* [RECORDS FOR THE TASK]

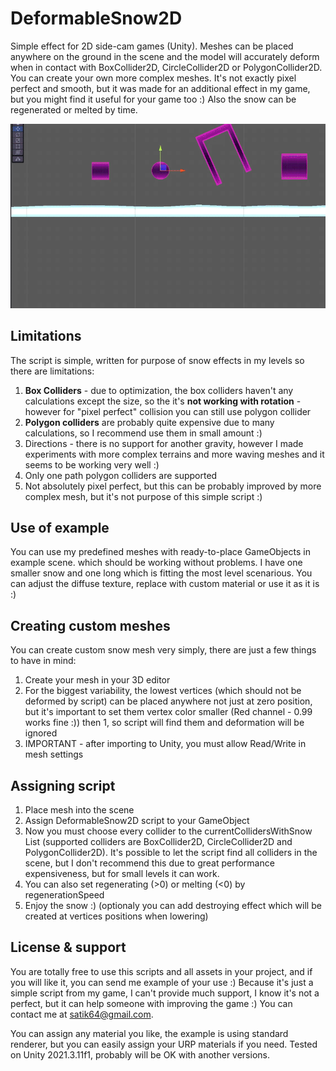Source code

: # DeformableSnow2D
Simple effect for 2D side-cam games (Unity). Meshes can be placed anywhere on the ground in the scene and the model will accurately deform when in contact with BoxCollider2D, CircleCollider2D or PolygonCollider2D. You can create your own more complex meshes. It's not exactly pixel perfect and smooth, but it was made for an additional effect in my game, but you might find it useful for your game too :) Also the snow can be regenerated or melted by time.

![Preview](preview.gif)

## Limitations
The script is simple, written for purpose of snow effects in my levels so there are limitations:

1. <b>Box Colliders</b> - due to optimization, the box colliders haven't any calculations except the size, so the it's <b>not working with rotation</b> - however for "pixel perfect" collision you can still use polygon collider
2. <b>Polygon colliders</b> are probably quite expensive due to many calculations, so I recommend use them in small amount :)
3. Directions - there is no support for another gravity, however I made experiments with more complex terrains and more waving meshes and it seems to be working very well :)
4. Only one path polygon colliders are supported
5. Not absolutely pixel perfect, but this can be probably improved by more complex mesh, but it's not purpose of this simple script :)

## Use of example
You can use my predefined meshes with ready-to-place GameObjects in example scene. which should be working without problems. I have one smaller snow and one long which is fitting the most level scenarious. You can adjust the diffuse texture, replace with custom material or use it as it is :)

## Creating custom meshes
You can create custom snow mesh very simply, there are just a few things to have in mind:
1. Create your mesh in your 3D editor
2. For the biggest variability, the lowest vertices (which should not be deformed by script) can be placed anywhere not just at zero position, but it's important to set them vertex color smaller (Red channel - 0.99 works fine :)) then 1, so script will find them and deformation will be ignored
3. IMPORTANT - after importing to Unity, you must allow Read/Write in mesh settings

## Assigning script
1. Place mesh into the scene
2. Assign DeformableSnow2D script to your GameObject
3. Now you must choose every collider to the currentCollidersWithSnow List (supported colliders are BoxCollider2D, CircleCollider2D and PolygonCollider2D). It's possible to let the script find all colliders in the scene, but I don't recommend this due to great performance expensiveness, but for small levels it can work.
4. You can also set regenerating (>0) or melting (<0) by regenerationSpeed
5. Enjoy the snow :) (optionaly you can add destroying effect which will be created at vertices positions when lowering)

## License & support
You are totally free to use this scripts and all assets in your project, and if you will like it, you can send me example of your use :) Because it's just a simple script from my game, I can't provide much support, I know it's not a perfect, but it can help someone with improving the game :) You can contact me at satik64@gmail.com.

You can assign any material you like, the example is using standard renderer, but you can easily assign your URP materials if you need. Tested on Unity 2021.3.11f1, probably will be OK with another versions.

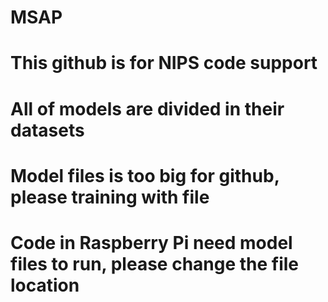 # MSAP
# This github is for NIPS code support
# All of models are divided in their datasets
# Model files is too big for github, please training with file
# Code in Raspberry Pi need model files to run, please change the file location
...
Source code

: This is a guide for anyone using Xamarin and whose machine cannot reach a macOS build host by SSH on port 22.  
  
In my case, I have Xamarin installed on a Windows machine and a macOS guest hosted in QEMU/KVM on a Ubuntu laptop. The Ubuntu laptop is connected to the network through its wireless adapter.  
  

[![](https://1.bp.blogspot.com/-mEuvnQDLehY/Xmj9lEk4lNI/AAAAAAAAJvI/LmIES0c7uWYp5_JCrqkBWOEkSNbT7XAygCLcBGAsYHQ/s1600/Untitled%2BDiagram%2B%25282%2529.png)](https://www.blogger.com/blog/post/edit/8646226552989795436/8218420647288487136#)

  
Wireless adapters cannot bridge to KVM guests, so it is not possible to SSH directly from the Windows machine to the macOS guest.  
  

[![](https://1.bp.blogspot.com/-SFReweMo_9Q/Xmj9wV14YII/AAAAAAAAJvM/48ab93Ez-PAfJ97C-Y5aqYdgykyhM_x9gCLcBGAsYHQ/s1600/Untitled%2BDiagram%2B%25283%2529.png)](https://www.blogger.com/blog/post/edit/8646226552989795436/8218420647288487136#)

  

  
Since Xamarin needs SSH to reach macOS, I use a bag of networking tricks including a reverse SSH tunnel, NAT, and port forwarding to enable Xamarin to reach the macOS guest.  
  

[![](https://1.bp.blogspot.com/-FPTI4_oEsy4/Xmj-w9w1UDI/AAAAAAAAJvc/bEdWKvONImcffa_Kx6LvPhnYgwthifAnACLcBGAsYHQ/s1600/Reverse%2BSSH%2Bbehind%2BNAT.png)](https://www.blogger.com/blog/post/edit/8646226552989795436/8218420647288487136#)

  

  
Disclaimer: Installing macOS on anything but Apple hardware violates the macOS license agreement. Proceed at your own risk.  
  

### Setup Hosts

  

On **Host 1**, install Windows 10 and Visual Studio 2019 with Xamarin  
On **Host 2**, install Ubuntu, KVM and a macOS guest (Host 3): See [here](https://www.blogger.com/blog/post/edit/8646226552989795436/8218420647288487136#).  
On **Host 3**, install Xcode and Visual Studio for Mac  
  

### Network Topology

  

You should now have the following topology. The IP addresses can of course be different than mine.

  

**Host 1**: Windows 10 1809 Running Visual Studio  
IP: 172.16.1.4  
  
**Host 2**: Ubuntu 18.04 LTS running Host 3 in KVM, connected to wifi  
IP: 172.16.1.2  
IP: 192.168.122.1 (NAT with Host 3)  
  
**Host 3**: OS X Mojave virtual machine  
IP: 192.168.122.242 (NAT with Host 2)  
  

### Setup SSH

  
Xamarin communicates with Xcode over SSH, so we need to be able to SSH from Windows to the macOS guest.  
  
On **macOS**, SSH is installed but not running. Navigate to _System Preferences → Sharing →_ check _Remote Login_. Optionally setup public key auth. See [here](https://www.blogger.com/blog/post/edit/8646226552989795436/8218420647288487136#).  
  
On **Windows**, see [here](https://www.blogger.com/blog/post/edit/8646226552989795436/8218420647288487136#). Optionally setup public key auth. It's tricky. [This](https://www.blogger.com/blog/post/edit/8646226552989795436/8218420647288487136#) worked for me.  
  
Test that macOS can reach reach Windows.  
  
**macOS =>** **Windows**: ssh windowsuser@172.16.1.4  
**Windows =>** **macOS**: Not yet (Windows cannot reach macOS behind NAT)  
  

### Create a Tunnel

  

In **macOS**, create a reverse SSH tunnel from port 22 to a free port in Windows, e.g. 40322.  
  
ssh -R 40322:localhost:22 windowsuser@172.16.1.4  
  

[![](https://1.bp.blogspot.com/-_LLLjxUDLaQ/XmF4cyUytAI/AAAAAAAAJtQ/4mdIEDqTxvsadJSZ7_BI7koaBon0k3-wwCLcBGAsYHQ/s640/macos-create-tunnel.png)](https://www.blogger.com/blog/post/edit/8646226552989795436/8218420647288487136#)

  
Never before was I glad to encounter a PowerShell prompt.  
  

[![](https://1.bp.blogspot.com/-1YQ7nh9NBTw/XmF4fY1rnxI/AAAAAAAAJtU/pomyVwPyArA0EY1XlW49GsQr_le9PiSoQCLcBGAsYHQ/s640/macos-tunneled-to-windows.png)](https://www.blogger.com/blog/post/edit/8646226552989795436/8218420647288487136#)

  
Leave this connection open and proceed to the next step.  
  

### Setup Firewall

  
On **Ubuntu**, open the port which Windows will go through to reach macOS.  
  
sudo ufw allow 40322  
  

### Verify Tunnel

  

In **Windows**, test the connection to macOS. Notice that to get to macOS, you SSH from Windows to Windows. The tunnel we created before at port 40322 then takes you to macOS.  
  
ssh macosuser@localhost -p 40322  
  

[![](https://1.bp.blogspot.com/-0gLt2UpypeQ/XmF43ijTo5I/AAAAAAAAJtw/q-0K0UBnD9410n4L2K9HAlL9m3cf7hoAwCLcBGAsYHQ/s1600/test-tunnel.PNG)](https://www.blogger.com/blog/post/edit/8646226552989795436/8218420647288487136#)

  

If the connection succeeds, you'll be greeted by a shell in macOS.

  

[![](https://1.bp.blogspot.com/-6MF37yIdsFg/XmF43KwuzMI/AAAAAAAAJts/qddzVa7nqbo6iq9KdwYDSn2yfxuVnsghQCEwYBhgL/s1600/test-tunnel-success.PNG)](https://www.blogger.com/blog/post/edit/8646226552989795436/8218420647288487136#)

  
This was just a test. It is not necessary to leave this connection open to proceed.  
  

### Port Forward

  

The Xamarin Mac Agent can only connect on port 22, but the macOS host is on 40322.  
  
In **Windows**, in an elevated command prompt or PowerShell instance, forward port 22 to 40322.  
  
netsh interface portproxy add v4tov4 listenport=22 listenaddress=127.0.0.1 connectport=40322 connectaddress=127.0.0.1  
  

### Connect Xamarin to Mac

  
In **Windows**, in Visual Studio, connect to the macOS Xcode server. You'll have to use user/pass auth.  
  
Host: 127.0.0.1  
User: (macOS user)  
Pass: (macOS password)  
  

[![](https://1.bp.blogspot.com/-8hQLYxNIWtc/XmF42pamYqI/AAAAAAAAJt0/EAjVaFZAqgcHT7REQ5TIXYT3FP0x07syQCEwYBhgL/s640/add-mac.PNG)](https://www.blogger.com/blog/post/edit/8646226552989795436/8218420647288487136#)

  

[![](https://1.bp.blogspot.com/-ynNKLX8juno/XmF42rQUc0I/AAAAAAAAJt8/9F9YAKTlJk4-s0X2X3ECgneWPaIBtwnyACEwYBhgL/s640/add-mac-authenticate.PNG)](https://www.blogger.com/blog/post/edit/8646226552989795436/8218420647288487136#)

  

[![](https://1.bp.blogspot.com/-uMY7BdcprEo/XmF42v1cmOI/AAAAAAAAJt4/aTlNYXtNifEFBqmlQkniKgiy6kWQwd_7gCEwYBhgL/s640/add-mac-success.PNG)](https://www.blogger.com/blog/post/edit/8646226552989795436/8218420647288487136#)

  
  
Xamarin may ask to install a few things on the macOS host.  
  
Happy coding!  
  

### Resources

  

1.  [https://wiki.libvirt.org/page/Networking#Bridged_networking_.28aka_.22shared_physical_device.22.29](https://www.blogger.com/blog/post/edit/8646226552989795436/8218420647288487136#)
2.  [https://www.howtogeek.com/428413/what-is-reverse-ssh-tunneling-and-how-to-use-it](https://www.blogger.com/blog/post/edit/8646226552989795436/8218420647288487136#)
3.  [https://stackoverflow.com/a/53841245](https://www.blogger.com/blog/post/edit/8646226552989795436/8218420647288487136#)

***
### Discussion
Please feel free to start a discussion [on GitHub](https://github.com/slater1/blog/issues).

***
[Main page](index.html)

* [YOUR TASK] Both the line containing "On **Host 3**, install" and the line containing "On **macOS**, SSH" belong in the answer. Print them and every line above that falls between them exactly, and no others.

* [SOLUTION TO THE EXERCISE]
On **Host 3**, install Xcode and Visual Studio for Mac  
  

### Network Topology

  

You should now have the following topology. The IP addresses can of course be different than mine.

  

**Host 1**: Windows 10 1809 Running Visual Studio  
IP: 172.16.1.4  
  
**Host 2**: Ubuntu 18.04 LTS running Host 3 in KVM, connected to wifi  
IP: 172.16.1.2  
IP: 192.168.122.1 (NAT with Host 3)  
  
**Host 3**: OS X Mojave virtual machine  
IP: 192.168.122.242 (NAT with Host 2)  
  

### Setup SSH

  
Xamarin communicates with Xcode over SSH, so we need to be able to SSH from Windows to the macOS guest.  
  
On **macOS**, SSH is installed but not running. Navigate to _System Preferences → Sharing →_ check _Remote Login_. Optionally setup public key auth. See [here](https://www.blogger.com/blog/post/edit/8646226552989795436/8218420647288487136#).  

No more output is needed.